Questions over their incompetency to manage traffic were prompted by a massive truck queue that stretched for more than four kilometres at the terminal Tuesday morning.
The Australian Trucking Association (ATA) argued Patrick failed to provide operators with timely notice to mitigate confusion, causing hours of delay in processing times.
Faced with intense complaints, Sydney Ports said the congestion was caused by Patrick’s failure to abide by the mutually agreed communication protocols.
In a statement Sydney Ports said it “has developed existing action plans agreed with both stevedores on a communication procedure to notify industry on extensive delays at the port terminals.
“The procedure specifies that communication to industry will take place by the stevedores in the event of delays exceeding two hours.”
Despite cancelling around 50 slots, Patrick reportedly defended its action, saying it had improved its responsiveness to congestion compare to previous years.

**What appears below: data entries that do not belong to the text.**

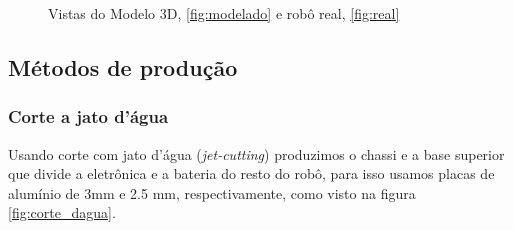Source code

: \documentclass[conference]{IEEEtran}
\begin{document}
\begin{figure}[thpb]
    \caption{Vistas do Modelo 3D, \ref{fig:modelado} e robô real, \ref{fig:real}}
    \label{fig:robo_3d_e_real}
\end{figure}

\subsection{Métodos de produção}

\subsubsection {Corte a jato d'água}

Usando corte com jato d’água (\textit{jet-cutting}) produzimos o chassi e a base superior que divide a eletrônica e a bateria do resto do robô, para isso usamos placas de alumínio de 3mm e 2.5 mm, respectivamente, como visto na figura \ref{fig:corte_dagua}.
\end{document}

Also brought up was the effectiveness of the port road taskforce, as part of the NSW Government’s supply chain reform initiative.
Led by Sydney Ports, the first phase of the reform is the industry-led improvement in port efficiency with the next phase involving government intervention to tackle issues not resolved by industry.
While devising long-term solutions is important, the industry argues, there should be an immediate short-term solution to avoid further traffic jam during the critical Christmas season.